Start of Given data

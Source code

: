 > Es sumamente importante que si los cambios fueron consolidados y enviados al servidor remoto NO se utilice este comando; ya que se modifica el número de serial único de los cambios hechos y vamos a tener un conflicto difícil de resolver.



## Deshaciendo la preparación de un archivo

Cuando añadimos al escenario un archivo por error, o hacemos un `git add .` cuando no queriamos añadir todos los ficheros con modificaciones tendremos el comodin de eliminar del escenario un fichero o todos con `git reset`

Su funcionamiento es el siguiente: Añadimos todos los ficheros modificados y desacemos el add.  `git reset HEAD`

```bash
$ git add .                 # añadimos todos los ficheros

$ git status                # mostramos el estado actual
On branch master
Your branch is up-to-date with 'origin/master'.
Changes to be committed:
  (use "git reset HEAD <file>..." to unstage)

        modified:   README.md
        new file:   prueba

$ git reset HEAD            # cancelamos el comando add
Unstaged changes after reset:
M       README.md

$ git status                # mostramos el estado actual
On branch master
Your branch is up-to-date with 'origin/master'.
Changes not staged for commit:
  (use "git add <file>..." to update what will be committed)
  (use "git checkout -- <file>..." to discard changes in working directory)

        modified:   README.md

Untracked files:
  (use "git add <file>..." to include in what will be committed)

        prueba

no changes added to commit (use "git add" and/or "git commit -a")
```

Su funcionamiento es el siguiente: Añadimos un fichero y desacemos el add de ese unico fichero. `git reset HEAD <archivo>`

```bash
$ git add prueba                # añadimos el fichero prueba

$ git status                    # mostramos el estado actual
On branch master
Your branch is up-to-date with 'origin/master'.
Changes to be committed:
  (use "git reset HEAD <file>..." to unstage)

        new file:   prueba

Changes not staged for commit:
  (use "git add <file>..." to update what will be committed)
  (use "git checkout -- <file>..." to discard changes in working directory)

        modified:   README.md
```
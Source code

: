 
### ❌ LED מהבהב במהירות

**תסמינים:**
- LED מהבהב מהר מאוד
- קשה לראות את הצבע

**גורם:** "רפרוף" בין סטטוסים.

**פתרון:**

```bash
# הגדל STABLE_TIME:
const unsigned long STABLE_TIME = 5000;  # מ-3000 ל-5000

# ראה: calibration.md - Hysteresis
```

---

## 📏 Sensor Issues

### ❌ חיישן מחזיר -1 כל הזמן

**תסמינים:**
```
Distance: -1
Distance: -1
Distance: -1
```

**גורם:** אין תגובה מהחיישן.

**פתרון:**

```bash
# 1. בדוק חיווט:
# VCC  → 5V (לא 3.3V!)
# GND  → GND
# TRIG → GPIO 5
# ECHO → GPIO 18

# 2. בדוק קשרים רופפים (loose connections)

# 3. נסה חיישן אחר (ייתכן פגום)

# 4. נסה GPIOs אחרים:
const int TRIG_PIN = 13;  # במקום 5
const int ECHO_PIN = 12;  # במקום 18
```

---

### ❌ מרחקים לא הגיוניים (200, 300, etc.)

End of Given data

» What is expected
Every entry, from first to last, should be written out exactly.

» Response to this task
Source code

: > Es sumamente importante que si los cambios fueron consolidados y enviados al servidor remoto NO se utilice este comando; ya que se modifica el número de serial único de los cambios hechos y vamos a tener un conflicto difícil de resolver.



## Deshaciendo la preparación de un archivo

Cuando añadimos al escenario un archivo por error, o hacemos un `git add .` cuando no queriamos añadir todos los ficheros con modificaciones tendremos el comodin de eliminar del escenario un fichero o todos con `git reset`

Su funcionamiento es el siguiente: Añadimos todos los ficheros modificados y desacemos el add.  `git reset HEAD`

```bash
$ git add .                 # añadimos todos los ficheros

$ git status                # mostramos el estado actual
On branch master
Your branch is up-to-date with 'origin/master'.
Changes to be committed:
  (use "git reset HEAD <file>..." to unstage)

        modified:   README.md
        new file:   prueba

$ git reset HEAD            # cancelamos el comando add
Unstaged changes after reset:
M       README.md

$ git status                # mostramos el estado actual
On branch master
Your branch is up-to-date with 'origin/master'.
Changes not staged for commit:
  (use "git add <file>..." to update what will be committed)
  (use "git checkout -- <file>..." to discard changes in working directory)

        modified:   README.md

Untracked files:
  (use "git add <file>..." to include in what will be committed)

        prueba

no changes added to commit (use "git add" and/or "git commit -a")
```

Su funcionamiento es el siguiente: Añadimos un fichero y desacemos el add de ese unico fichero. `git reset HEAD <archivo>`

```bash
$ git add prueba                # añadimos el fichero prueba

$ git status                    # mostramos el estado actual
On branch master
Your branch is up-to-date with 'origin/master'.
Changes to be committed:
  (use "git reset HEAD <file>..." to unstage)

        new file:   prueba

Changes not staged for commit:
  (use "git add <file>..." to update what will be committed)
  (use "git checkout -- <file>..." to discard changes in working directory)

        modified:   README.md
```
Source code

: 
### ❌ LED מהבהב במהירות

**תסמינים:**
- LED מהבהב מהר מאוד
- קשה לראות את הצבע

**גורם:** "רפרוף" בין סטטוסים.

**פתרון:**

```bash
# הגדל STABLE_TIME:
const unsigned long STABLE_TIME = 5000;  # מ-3000 ל-5000

# ראה: calibration.md - Hysteresis
```

---

## 📏 Sensor Issues

### ❌ חיישן מחזיר -1 כל הזמן

**תסמינים:**
```
Distance: -1
Distance: -1
Distance: -1
```

**גורם:** אין תגובה מהחיישן.

**פתרון:**

```bash
# 1. בדוק חיווט:
# VCC  → 5V (לא 3.3V!)
# GND  → GND
# TRIG → GPIO 5
# ECHO → GPIO 18

# 2. בדוק קשרים רופפים (loose connections)

# 3. נסה חיישן אחר (ייתכן פגום)

# 4. נסה GPIOs אחרים:
const int TRIG_PIN = 13;  # במקום 5
const int ECHO_PIN = 12;  # במקום 18
```

---

### ❌ מרחקים לא הגיוניים (200, 300, etc.)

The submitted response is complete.